The data –
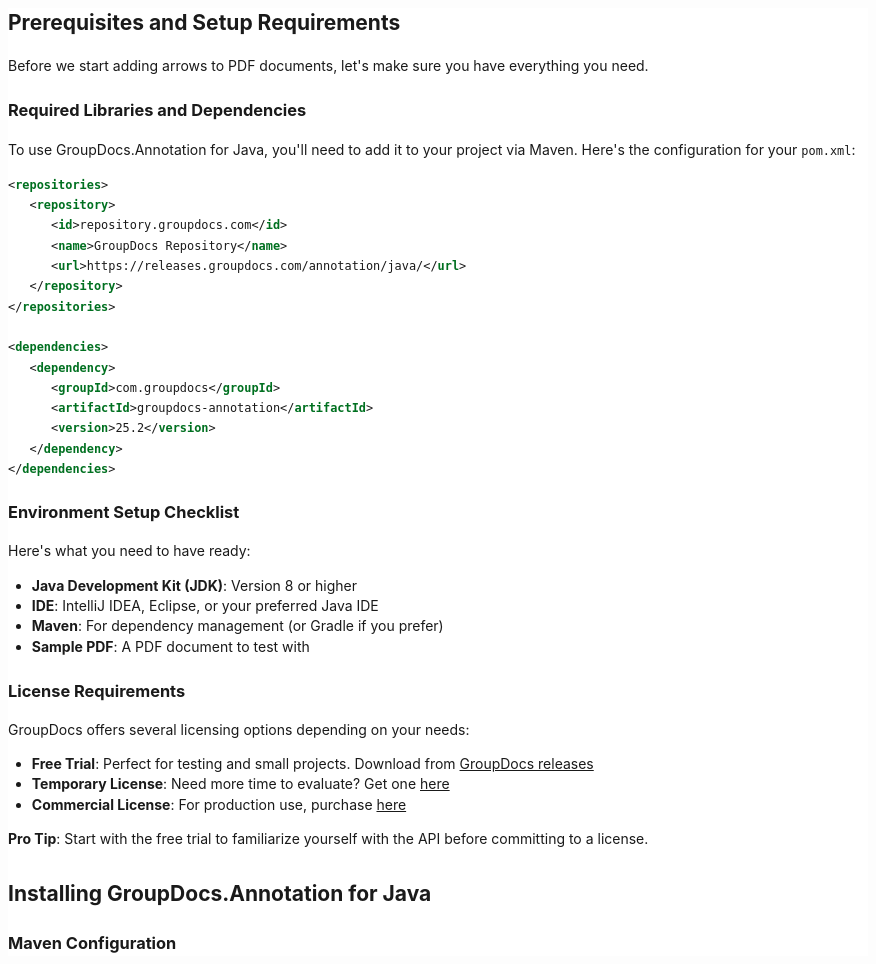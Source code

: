 ## Prerequisites and Setup Requirements

Before we start adding arrows to PDF documents, let's make sure you have everything you need.

### Required Libraries and Dependencies

To use GroupDocs.Annotation for Java, you'll need to add it to your project via Maven. Here's the configuration for your `pom.xml`:

```xml
<repositories>
   <repository>
      <id>repository.groupdocs.com</id>
      <name>GroupDocs Repository</name>
      <url>https://releases.groupdocs.com/annotation/java/</url>
   </repository>
</repositories>

<dependencies>
   <dependency>
      <groupId>com.groupdocs</groupId>
      <artifactId>groupdocs-annotation</artifactId>
      <version>25.2</version>
   </dependency>
</dependencies>
```

### Environment Setup Checklist

Here's what you need to have ready:

- **Java Development Kit (JDK)**: Version 8 or higher
- **IDE**: IntelliJ IDEA, Eclipse, or your preferred Java IDE
- **Maven**: For dependency management (or Gradle if you prefer)
- **Sample PDF**: A PDF document to test with

### License Requirements

GroupDocs offers several licensing options depending on your needs:

- **Free Trial**: Perfect for testing and small projects. Download from [GroupDocs releases](https://releases.groupdocs.com/annotation/java/)
- **Temporary License**: Need more time to evaluate? Get one [here](https://purchase.groupdocs.com/temporary-license/)
- **Commercial License**: For production use, purchase [here](https://purchase.groupdocs.com/buy)

**Pro Tip**: Start with the free trial to familiarize yourself with the API before committing to a license.

## Installing GroupDocs.Annotation for Java

### Maven Configuration
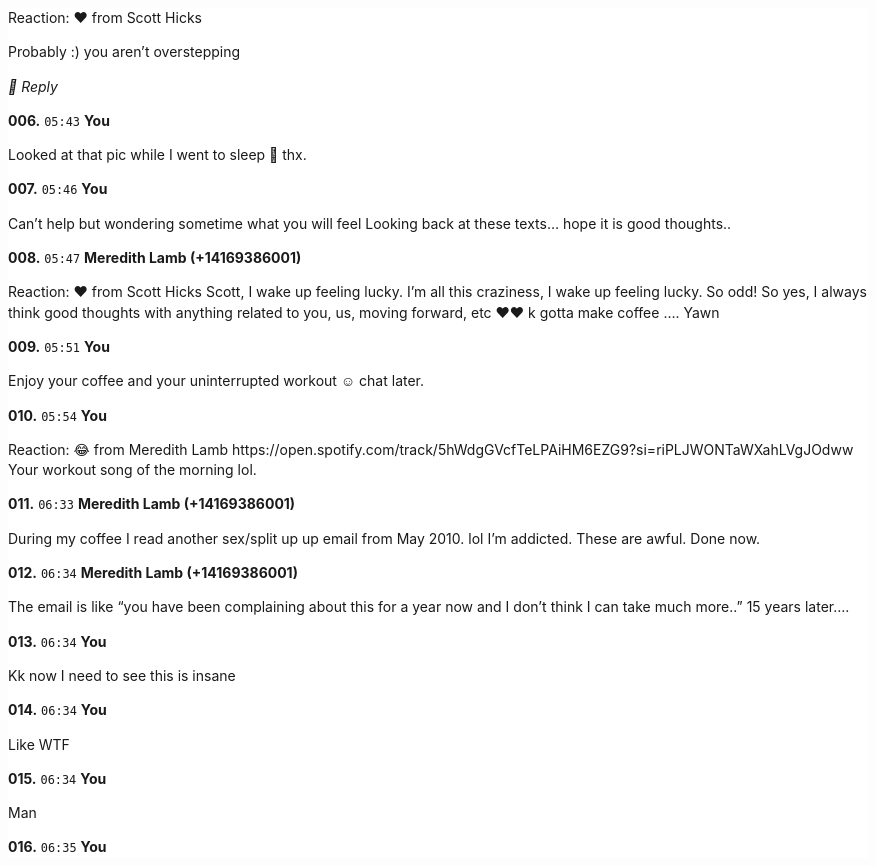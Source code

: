 Reaction: ❤️ from Scott Hicks
>
Probably :\) you aren’t overstepping

*💬 Reply*

**006.** `05:43` **You**

Looked at that pic while I went to sleep 🙂 thx\.


**007.** `05:46` **You**

Can’t help but wondering sometime what you will feel
Looking back at these texts… hope it is good thoughts\.\.


**008.** `05:47` **Meredith Lamb (+14169386001)**

Reaction: ❤️ from Scott Hicks
Scott, I wake up feeling lucky\. I’m all this craziness, I wake up feeling lucky\. So odd\! So yes, I always think good thoughts with anything related to you, us, moving forward, etc ❤️❤️ k gotta make coffee …\. Yawn


**009.** `05:51` **You**

Enjoy your coffee and your uninterrupted workout ☺️ chat later\.


**010.** `05:54` **You**

Reaction: 😂 from Meredith Lamb
https://open\.spotify\.com/track/5hWdgGVcfTeLPAiHM6EZG9?si=riPLJWONTaWXahLVgJOdww
Your workout song of the morning lol\.


**011.** `06:33` **Meredith Lamb (+14169386001)**

During my coffee I read another sex/split up up email from May 2010\. lol I’m addicted\. These are awful\. Done now\.


**012.** `06:34` **Meredith Lamb (+14169386001)**

The email is like “you have been complaining about this for a year now and I don’t think I can take much more\.\.” 15 years later…\.


**013.** `06:34` **You**

Kk now I need to see this is insane


**014.** `06:34` **You**

Like WTF


**015.** `06:34` **You**

Man


**016.** `06:35` **You**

Work item –
Write out every line of the listing that holds the word "good".

Task response –
Looking back at these texts… hope it is good thoughts\.\.
Scott, I wake up feeling lucky\. I’m all this craziness, I wake up feeling lucky\. So odd\! So yes, I always think good thoughts with anything related to you, us, moving forward, etc ❤️❤️ k gotta make coffee …\. Yawn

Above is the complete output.